» Material for the task
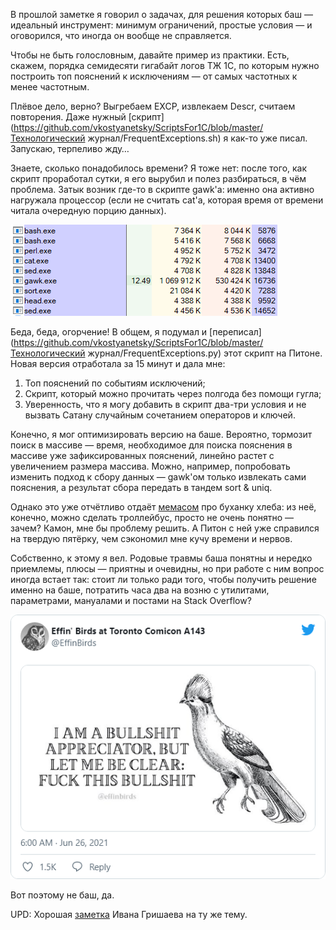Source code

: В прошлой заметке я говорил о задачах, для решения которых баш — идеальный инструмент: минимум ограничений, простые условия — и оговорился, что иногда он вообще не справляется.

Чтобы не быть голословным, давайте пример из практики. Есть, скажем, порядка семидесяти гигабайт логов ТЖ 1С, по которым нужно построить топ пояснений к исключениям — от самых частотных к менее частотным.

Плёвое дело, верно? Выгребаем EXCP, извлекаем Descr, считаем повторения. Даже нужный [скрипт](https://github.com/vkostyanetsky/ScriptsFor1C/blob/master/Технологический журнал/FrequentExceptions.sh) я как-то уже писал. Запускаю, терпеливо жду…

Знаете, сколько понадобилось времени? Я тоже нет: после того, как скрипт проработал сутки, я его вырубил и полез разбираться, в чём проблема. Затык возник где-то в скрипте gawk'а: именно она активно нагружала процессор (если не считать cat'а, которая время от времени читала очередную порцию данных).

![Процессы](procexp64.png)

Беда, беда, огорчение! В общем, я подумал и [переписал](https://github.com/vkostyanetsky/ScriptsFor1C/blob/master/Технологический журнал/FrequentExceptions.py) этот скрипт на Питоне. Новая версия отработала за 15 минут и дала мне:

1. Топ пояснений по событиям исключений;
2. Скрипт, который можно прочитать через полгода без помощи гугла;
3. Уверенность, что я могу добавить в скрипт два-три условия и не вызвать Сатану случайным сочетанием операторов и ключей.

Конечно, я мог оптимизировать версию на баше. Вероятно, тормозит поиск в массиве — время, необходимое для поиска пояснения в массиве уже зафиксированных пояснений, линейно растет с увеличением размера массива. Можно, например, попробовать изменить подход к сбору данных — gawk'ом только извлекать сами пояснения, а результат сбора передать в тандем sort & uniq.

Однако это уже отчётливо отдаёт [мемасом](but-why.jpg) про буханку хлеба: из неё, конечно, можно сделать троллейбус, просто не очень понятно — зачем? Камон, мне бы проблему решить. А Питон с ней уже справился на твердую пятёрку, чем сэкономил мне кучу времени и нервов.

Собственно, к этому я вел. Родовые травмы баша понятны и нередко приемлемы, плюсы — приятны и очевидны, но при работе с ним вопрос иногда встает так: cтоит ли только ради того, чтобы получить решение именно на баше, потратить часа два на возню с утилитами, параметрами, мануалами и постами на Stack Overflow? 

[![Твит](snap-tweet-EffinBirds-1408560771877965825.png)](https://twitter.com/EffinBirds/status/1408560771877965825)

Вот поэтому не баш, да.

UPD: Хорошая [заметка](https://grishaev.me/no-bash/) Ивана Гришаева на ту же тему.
--
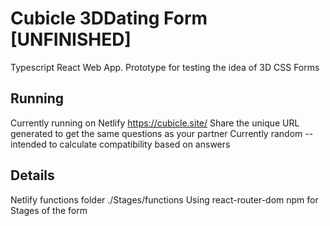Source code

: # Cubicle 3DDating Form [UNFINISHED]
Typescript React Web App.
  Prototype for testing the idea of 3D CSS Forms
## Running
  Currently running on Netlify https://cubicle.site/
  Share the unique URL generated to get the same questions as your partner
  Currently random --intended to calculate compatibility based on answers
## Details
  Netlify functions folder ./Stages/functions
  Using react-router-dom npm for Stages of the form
* * *
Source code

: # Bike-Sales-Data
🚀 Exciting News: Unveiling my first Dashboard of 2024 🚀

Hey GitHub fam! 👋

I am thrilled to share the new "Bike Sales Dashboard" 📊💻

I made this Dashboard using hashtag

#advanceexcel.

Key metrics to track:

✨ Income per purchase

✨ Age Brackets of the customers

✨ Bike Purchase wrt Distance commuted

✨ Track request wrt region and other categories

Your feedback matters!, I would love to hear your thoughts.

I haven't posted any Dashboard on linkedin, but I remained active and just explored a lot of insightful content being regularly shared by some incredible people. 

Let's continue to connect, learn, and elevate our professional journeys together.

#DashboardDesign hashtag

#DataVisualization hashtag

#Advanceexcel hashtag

» Goal of the exercise
From the data above, output exactly the lines between the one containing "Конечно, я мог" and the one containing "[![Твит](snap-tweet-EffinBir", counting both of them.

» Task answer
Конечно, я мог оптимизировать версию на баше. Вероятно, тормозит поиск в массиве — время, необходимое для поиска пояснения в массиве уже зафиксированных пояснений, линейно растет с увеличением размера массива. Можно, например, попробовать изменить подход к сбору данных — gawk'ом только извлекать сами пояснения, а результат сбора передать в тандем sort & uniq.

Однако это уже отчётливо отдаёт [мемасом](but-why.jpg) про буханку хлеба: из неё, конечно, можно сделать троллейбус, просто не очень понятно — зачем? Камон, мне бы проблему решить. А Питон с ней уже справился на твердую пятёрку, чем сэкономил мне кучу времени и нервов.

Собственно, к этому я вел. Родовые травмы баша понятны и нередко приемлемы, плюсы — приятны и очевидны, но при работе с ним вопрос иногда встает так: cтоит ли только ради того, чтобы получить решение именно на баше, потратить часа два на возню с утилитами, параметрами, мануалами и постами на Stack Overflow? 

[![Твит](snap-tweet-EffinBirds-1408560771877965825.png)](https://twitter.com/EffinBirds/status/1408560771877965825)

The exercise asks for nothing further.